| ASSIGNMENT |
Whenever a line below holds the word "btaba", count it; please give only the final number.

| Extracted records |
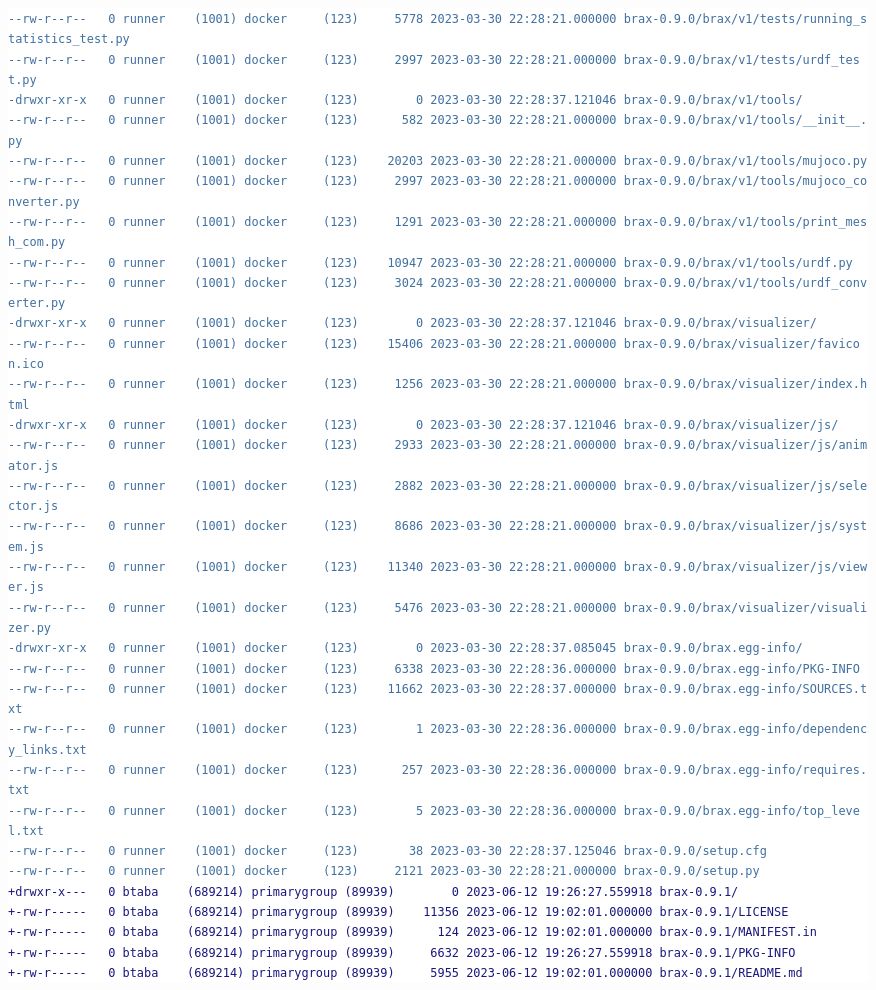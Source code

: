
 ```diff
--rw-r--r--   0 runner    (1001) docker     (123)     5778 2023-03-30 22:28:21.000000 brax-0.9.0/brax/v1/tests/running_statistics_test.py
--rw-r--r--   0 runner    (1001) docker     (123)     2997 2023-03-30 22:28:21.000000 brax-0.9.0/brax/v1/tests/urdf_test.py
-drwxr-xr-x   0 runner    (1001) docker     (123)        0 2023-03-30 22:28:37.121046 brax-0.9.0/brax/v1/tools/
--rw-r--r--   0 runner    (1001) docker     (123)      582 2023-03-30 22:28:21.000000 brax-0.9.0/brax/v1/tools/__init__.py
--rw-r--r--   0 runner    (1001) docker     (123)    20203 2023-03-30 22:28:21.000000 brax-0.9.0/brax/v1/tools/mujoco.py
--rw-r--r--   0 runner    (1001) docker     (123)     2997 2023-03-30 22:28:21.000000 brax-0.9.0/brax/v1/tools/mujoco_converter.py
--rw-r--r--   0 runner    (1001) docker     (123)     1291 2023-03-30 22:28:21.000000 brax-0.9.0/brax/v1/tools/print_mesh_com.py
--rw-r--r--   0 runner    (1001) docker     (123)    10947 2023-03-30 22:28:21.000000 brax-0.9.0/brax/v1/tools/urdf.py
--rw-r--r--   0 runner    (1001) docker     (123)     3024 2023-03-30 22:28:21.000000 brax-0.9.0/brax/v1/tools/urdf_converter.py
-drwxr-xr-x   0 runner    (1001) docker     (123)        0 2023-03-30 22:28:37.121046 brax-0.9.0/brax/visualizer/
--rw-r--r--   0 runner    (1001) docker     (123)    15406 2023-03-30 22:28:21.000000 brax-0.9.0/brax/visualizer/favicon.ico
--rw-r--r--   0 runner    (1001) docker     (123)     1256 2023-03-30 22:28:21.000000 brax-0.9.0/brax/visualizer/index.html
-drwxr-xr-x   0 runner    (1001) docker     (123)        0 2023-03-30 22:28:37.121046 brax-0.9.0/brax/visualizer/js/
--rw-r--r--   0 runner    (1001) docker     (123)     2933 2023-03-30 22:28:21.000000 brax-0.9.0/brax/visualizer/js/animator.js
--rw-r--r--   0 runner    (1001) docker     (123)     2882 2023-03-30 22:28:21.000000 brax-0.9.0/brax/visualizer/js/selector.js
--rw-r--r--   0 runner    (1001) docker     (123)     8686 2023-03-30 22:28:21.000000 brax-0.9.0/brax/visualizer/js/system.js
--rw-r--r--   0 runner    (1001) docker     (123)    11340 2023-03-30 22:28:21.000000 brax-0.9.0/brax/visualizer/js/viewer.js
--rw-r--r--   0 runner    (1001) docker     (123)     5476 2023-03-30 22:28:21.000000 brax-0.9.0/brax/visualizer/visualizer.py
-drwxr-xr-x   0 runner    (1001) docker     (123)        0 2023-03-30 22:28:37.085045 brax-0.9.0/brax.egg-info/
--rw-r--r--   0 runner    (1001) docker     (123)     6338 2023-03-30 22:28:36.000000 brax-0.9.0/brax.egg-info/PKG-INFO
--rw-r--r--   0 runner    (1001) docker     (123)    11662 2023-03-30 22:28:37.000000 brax-0.9.0/brax.egg-info/SOURCES.txt
--rw-r--r--   0 runner    (1001) docker     (123)        1 2023-03-30 22:28:36.000000 brax-0.9.0/brax.egg-info/dependency_links.txt
--rw-r--r--   0 runner    (1001) docker     (123)      257 2023-03-30 22:28:36.000000 brax-0.9.0/brax.egg-info/requires.txt
--rw-r--r--   0 runner    (1001) docker     (123)        5 2023-03-30 22:28:36.000000 brax-0.9.0/brax.egg-info/top_level.txt
--rw-r--r--   0 runner    (1001) docker     (123)       38 2023-03-30 22:28:37.125046 brax-0.9.0/setup.cfg
--rw-r--r--   0 runner    (1001) docker     (123)     2121 2023-03-30 22:28:21.000000 brax-0.9.0/setup.py
+drwxr-x---   0 btaba    (689214) primarygroup (89939)        0 2023-06-12 19:26:27.559918 brax-0.9.1/
+-rw-r-----   0 btaba    (689214) primarygroup (89939)    11356 2023-06-12 19:02:01.000000 brax-0.9.1/LICENSE
+-rw-r-----   0 btaba    (689214) primarygroup (89939)      124 2023-06-12 19:02:01.000000 brax-0.9.1/MANIFEST.in
+-rw-r-----   0 btaba    (689214) primarygroup (89939)     6632 2023-06-12 19:26:27.559918 brax-0.9.1/PKG-INFO
+-rw-r-----   0 btaba    (689214) primarygroup (89939)     5955 2023-06-12 19:02:01.000000 brax-0.9.1/README.md
```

| EXERCISE RESPONSE |
5